Most Japanese firms will probably not increase hiring in 2014, and more than one company out of six will feel that they have to take cost-cutting steps in anticipation of the planned sales tax increase, all adding up to a still unsure economic future for the world’s third-largest economy. Japan Prime Minister Shinzo Abe gained early praise for his aggressive fiscal stimulus to wake the economy out of the doldrums, but it will take a stronger and more astute approach to weather the worries about deregulation and Japan’s enormous public debt.
The next step in the ingenious “Abenomics” strategy was that Japan Inc. would be confident enough in the economy to invest and hire more, which would have had its own trickle-down effect. But with the sales tax increase looming, there is a general feeling of uncertainty that has all but drowned the Abe administration’s initial successes in weakening the yen. Abe is now set on hearing out industry and business leaders before making a decision on whether to move ahead with the proposed consumption tax hike. The success of Abe’s policies will hinge greatly on whether Japan’s biggest firms can be convinced to hire more workers, lift salaries and invest more in their operations to move the economy towards sustainable growth. The 2 percent inflation targeted by the central bank now seems like a pipe dream at best, but some would say that it is still attainable. Still, surveys conducted between August 2 and August 19 have shown that there is more caution than optimism among Japan’s core businesses.
Nearly two-thirds of these companies say that they plan to hire just about the same number of workers in the 2014 hiring season as they did this year, defeating the optimism that would have pushed them to hire more. “If salaries don’t rise, but prices do, there is the potential for stagflation, and that is what the questionnaire is saying to me,” said Hideki Matsumura, a senior economist at the Japan Research Institute who reviewed the survey results.
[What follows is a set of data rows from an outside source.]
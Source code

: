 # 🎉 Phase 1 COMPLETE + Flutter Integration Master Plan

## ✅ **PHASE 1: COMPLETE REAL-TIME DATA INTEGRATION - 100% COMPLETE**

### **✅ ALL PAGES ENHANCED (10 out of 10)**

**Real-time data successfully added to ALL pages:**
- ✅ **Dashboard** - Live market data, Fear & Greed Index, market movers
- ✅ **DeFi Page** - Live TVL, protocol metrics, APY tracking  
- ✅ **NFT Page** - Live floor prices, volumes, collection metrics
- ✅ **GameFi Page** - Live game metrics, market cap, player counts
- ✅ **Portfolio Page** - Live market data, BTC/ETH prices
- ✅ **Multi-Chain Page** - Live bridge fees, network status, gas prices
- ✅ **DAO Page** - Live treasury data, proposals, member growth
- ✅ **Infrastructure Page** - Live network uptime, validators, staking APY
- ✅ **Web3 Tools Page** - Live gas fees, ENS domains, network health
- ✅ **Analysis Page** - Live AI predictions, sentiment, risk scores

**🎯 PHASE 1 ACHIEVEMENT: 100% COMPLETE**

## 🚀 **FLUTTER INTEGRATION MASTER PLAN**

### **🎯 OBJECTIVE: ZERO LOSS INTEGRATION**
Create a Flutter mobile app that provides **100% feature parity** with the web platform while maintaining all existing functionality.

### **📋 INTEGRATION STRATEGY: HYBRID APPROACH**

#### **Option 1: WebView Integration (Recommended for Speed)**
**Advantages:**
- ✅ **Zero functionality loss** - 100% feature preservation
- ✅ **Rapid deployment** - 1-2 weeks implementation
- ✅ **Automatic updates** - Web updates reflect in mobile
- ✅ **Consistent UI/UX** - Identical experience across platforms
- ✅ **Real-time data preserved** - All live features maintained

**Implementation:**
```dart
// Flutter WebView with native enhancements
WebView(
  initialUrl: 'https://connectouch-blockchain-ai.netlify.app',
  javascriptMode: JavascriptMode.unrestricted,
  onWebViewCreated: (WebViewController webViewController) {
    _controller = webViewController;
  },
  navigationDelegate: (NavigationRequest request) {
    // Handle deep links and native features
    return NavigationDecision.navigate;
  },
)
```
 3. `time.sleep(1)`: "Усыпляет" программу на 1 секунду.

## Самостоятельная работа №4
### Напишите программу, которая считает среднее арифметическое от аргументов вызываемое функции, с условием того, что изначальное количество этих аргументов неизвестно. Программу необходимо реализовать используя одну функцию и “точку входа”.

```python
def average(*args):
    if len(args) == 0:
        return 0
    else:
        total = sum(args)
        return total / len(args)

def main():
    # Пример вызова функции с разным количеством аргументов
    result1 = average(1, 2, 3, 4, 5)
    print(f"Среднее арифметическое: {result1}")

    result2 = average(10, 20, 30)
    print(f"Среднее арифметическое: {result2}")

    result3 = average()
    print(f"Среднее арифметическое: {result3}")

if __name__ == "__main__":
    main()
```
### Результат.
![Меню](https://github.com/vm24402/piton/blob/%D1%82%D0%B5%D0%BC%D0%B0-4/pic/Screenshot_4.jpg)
Under the fiscal policies of Abenomics, Japan readily achieved the fastest growth among developed economies in the first half of the year, with the stock market surging over 50 percent in the past nine months. But the benefits of this growth spurt have been distributed unevenly, it seems. Exporters, which make up a big part of Japanese businesses, posted good numbers in profits in the latest quarter, padded by the weakening yen. But for firms focused on the domestic economy, the tax increase brings doubt. Also, gains in the stock market have spurred a surge in luxury spending, but most wage earners have still been left behind. Japan’s consumer spending relies on the confidence of the majority of wage earners to spend more, as they make up a bigger part of the population.